+++ Provided records +++

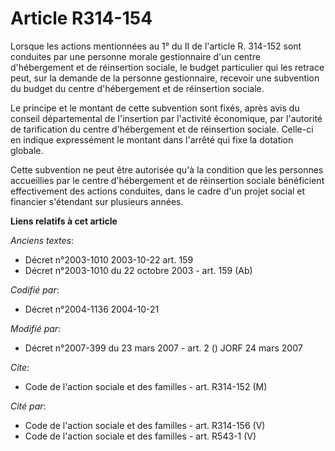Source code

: # Article R314-154

Lorsque les actions mentionnées au 1° du II de l'article R. 314-152 sont conduites par une personne morale gestionnaire d'un
centre d'hébergement et de réinsertion sociale, le budget particulier qui les retrace peut, sur la demande de la personne
gestionnaire, recevoir une subvention du budget du centre d'hébergement et de réinsertion sociale.

Le principe et le montant de cette subvention sont fixés, après avis du conseil départemental de l'insertion par l'activité
économique, par l'autorité de tarification du centre d'hébergement et de réinsertion sociale. Celle-ci en indique
expressément le montant dans l'arrêté qui fixe la dotation globale.

Cette subvention ne peut être autorisée qu'à la condition que les personnes accueillies par le centre d'hébergement et de
réinsertion sociale bénéficient effectivement des actions conduites, dans le cadre d'un projet social et financier s'étendant
sur plusieurs années.

**Liens relatifs à cet article**

_Anciens textes_:

  - Décret n°2003-1010 2003-10-22 art. 159
  - Décret n°2003-1010 du 22 octobre 2003 - art. 159 (Ab)

_Codifié par_:

  - Décret n°2004-1136 2004-10-21

_Modifié par_:

  - Décret n°2007-399 du 23 mars 2007 - art. 2 () JORF 24 mars 2007

_Cite_:

  - Code de l'action sociale et des familles - art. R314-152 (M)

_Cité par_:

  - Code de l'action sociale et des familles - art. R314-156 (V)
  - Code de l'action sociale et des familles - art. R543-1 (V)
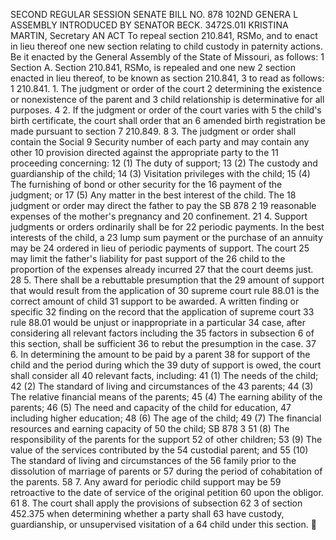 SECOND REGULAR SESSION
SENATE BILL NO. 878
102ND GENERA L ASSEMBLY
INTRODUCED BY SENATOR BECK.
3472S.01I KRISTINA MARTIN, Secretary
AN ACT
To repeal section 210.841, RSMo, and to enact in lieu thereof one new section relating to child
custody in paternity actions.
Be it enacted by the General Assembly of the State of Missouri, as follows:
1 Section A. Section 210.841, RSMo, is repealed and one new
2 section enacted in lieu thereof, to be known as section 210.841,
3 to read as follows:
1 210.841. 1. The judgment or order of the court
2 determining the existence or nonexistence of the parent and
3 child relationship is determinative for all purposes.
4 2. If the judgment or order of the court varies with
5 the child's birth certificate, the court shall order that an
6 amended birth registration be made pursuant to section
7 210.849.
8 3. The judgment or order shall contain the Social
9 Security number of each party and may contain any other
10 provision directed against the appropriate party to the
11 proceeding concerning:
12 (1) The duty of support;
13 (2) The custody and guardianship of the child;
14 (3) Visitation privileges with the child;
15 (4) The furnishing of bond or other security for the
16 payment of the judgment; or
17 (5) Any matter in the best interest of the child. The
18 judgment or order may direct the father to pay the
SB 878 2
19 reasonable expenses of the mother's pregnancy and
20 confinement.
21 4. Support judgments or orders ordinarily shall be for
22 periodic payments. In the best interests of the child, a
23 lump sum payment or the purchase of an annuity may be
24 ordered in lieu of periodic payments of support. The court
25 may limit the father's liability for past support of the
26 child to the proportion of the expenses already incurred
27 that the court deems just.
28 5. There shall be a rebuttable presumption that the
29 amount of support that would result from the application of
30 supreme court rule 88.01 is the correct amount of child
31 support to be awarded. A written finding or specific
32 finding on the record that the application of supreme court
33 rule 88.01 would be unjust or inappropriate in a particular
34 case, after considering all relevant factors including the
35 factors in subsection 6 of this section, shall be sufficient
36 to rebut the presumption in the case.
37 6. In determining the amount to be paid by a parent
38 for support of the child and the period during which the
39 duty of support is owed, the court shall consider all
40 relevant facts, including:
41 (1) The needs of the child;
42 (2) The standard of living and circumstances of the
43 parents;
44 (3) The relative financial means of the parents;
45 (4) The earning ability of the parents;
46 (5) The need and capacity of the child for education,
47 including higher education;
48 (6) The age of the child;
49 (7) The financial resources and earning capacity of
50 the child;
SB 878 3
51 (8) The responsibility of the parents for the support
52 of other children;
53 (9) The value of the services contributed by the
54 custodial parent; and
55 (10) The standard of living and circumstances of the
56 family prior to the dissolution of marriage of parents or
57 during the period of cohabitation of the parents.
58 7. Any award for periodic child support may be
59 retroactive to the date of service of the original petition
60 upon the obligor.
61 8. The court shall apply the provisions of subsection
62 3 of section 452.375 when determining whether a party shall
63 have custody, guardianship, or unsupervised visitation of a
64 child under this section.


+++

- [Task objective] Copying begins at the line that holds "56 family prior" and ends at the last line of the data above, with both included and each line kept exactly.

- [Task solution]
56 family prior to the dissolution of marriage of parents or
57 during the period of cohabitation of the parents.
58 7. Any award for periodic child support may be
59 retroactive to the date of service of the original petition
60 upon the obligor.
61 8. The court shall apply the provisions of subsection
62 3 of section 452.375 when determining whether a party shall
63 have custody, guardianship, or unsupervised visitation of a
64 child under this section.


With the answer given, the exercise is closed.